Isn't that a little extreme? forgive my lack of proper knowledge on this subject, but aren't CPUs have separate Integer and FP units(especially intel's) why share the same execution port? just to simplify scheduling?
Adding execution ports increases complexity for scheduling and instruction issue. The scheduling logic needs to be able to send out as many operations per clock simultaneously as there are ports.
A unified scheduler has a bigger set of operations it needs to scan through, and more places to put them.
A non-unified scheduler would tend to split things right where they are now.
The gains are also limited by the ability of the core to provide operations (decode/rename) and absorb them (bypass/retire).
Adding ports adds expense and can compromise the OoO engine's clock ceiling, and without expanding the pipeline sections before and after--some of which can be expensive to scale and require even more elements of the pipeline further away to scale up--not much would come of it.
And my original question is about why can't CPUs exploit the FPU unit at it's disposal to maximize integer throughput? by running integer code on the FPU unit when fp code is not needed.
The FP unit's pipeline, latencies, and exception behavior are different from what the INT units need.

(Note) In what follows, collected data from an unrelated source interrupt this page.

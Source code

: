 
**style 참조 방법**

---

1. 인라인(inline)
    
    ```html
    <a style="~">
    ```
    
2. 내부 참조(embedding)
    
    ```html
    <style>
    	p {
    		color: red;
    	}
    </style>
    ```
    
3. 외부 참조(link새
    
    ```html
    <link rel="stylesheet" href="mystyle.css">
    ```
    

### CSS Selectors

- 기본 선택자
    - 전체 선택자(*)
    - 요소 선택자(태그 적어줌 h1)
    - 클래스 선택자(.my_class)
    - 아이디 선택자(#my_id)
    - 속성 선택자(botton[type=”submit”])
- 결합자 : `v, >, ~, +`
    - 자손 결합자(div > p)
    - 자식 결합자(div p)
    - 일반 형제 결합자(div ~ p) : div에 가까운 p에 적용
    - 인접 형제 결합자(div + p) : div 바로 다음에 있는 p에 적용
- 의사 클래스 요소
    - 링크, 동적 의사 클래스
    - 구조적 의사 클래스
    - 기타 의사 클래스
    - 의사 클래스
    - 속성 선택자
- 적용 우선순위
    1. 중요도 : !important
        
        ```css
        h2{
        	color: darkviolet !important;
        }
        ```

It does simplify scheduling if the scheduler doesn't need to mix the requirements of the two.
Using the FP unit as an extra integer unit also means running against the separation of the register files, instruction issue, and bypass networks.
There are latency penalties when moving data between domains, but they exist because FP and INT units generally don't need to send results to each other that much.
The FP and INT units for these cores also don't have a direct means of reading from the register files for each type without an explicit operation moving the data from one to the other.
Accepting the penalty for crossing means each side has its own register file and result forwarding.
That's a bonus in terms of giving more registers without expanding register identifiers, and the register files and bypass networks can grow more independently. Two full-width domains can do much more for their own data types, while combining them can mean less performance in aggregate because a combined scheme puts pressure on expanding resources that can scale quadratically in cost.